Dukir, worn to a thin shadow of himself, paced back
and forth in the hall outside the throneroom.
Inside, the lot of them lay, unconscious, unmoving, barely breathing.
The boy’s ferret lay curled under his chin, also locked away somewhere. The
bees hovered, dove on them, then hovered again. It looked like one of the old
folk tales where a sleeping curse had been laid across the kingdom.

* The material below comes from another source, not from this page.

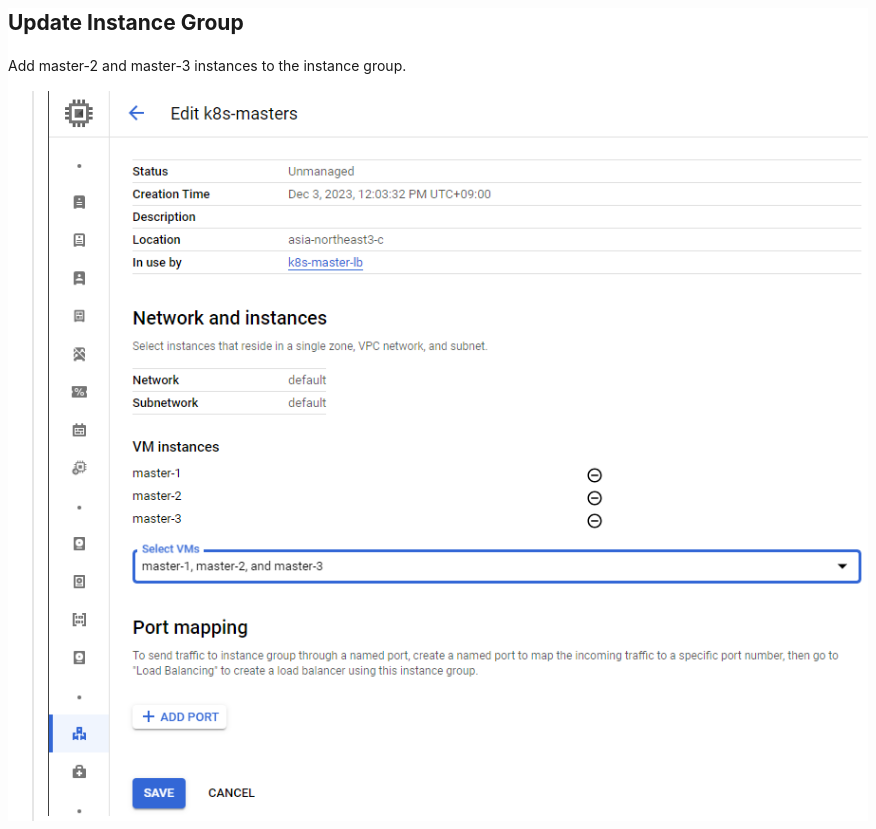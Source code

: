 ## Update Instance Group
Add master-2 and master-3 instances to the instance group.
> ![Update Instance Group](./images/015.png)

The Dry was on the edge of ending, the last,
desperate gasp of heat where everything was down to dregs of moisture and
desiccated; hardened and mummified with a kernel of moisture left in its
centre.
Dukir had killed a warbird getting here so quickly,
and very nearly killed himself, as if his physical presence could actually
help, sending another of his out to the edge to try and pick up his operatives
in Xanadu, to support them if they should need it. Dammit
young man, you are a good Radiance. My
old friend threw great children and grandchildren and even
great-grandchildren... why did you have to go and do something so stupid as to
get yourself lost in the owner’s country? The empty wind blew across the
open galleries, moaning, as he paced.
He rubbed a finger over the mark the temporary
nose-ring he’d worn as a warbird racer, to cover his story getting back to the
city so quickly. They were all crazy enough to race... and were paid to race
even in the Dry.
“An endarkened, fakkin’ ferret can get in and I can’t? I want to go in and haul them all out by
their collective ears and loincloths!”
“Da, you taught me that an intelligence officer who
talks to himself is on the edge of retirement,” Shashi’s voice was fond as she
stepped through the security door to the hallway, the Rasheem standing well
back out of the range of the veil of bees over the door. The Great Hive had been upset and no one
dared cross a single bee right now. Her daughter peeked under her armpit from
the baby sling.
“Silly of me, I know.” The look he gave her as she pressed a glass
into his hand and a roll into the other, was partly annoyed. “I’m not hungry and I don’t need –“
“Stop it. You’re going to try and go in. I know. Even if all you can do is storm around the edges and raise a ruckus then that is what you’ll do.”
Child
of mine. If a ferret can get in, I will
most certainly get in. Even if I have to
follow the ferret down the rat hole.
Which is actually what I intend to do.
“Eat,” she continued. “We have to get them out soon or we might
lose Ilax first. He’s the least use to
coding in that state.”
“But he’s a mander warrior so he’s probably got a
lot more fight in him than you give the man credit for.” Dukir ate the roll in
three bites, hardly tasting it, chased it with the drink, glad to not taste
it. He’d never gotten the taste for the
bitter propolis mix. He handed her the
glass. “You’re right though. I’ll have water and then we’ll see if I enter
from here, with the rest of them.”
Her smile was solid, though he could see the fear
she hid from everyone else. One by one we go in, and we don’t come
out. It could be Perrin’s security doing
it, but I don’t think so. I think it’s
loss of line and sources. Stack us all
up like cord-wood... like code wood.
Hah. I’m going to go in and
really see what’s going on. I have a
single trick that Diryish left me that I might use.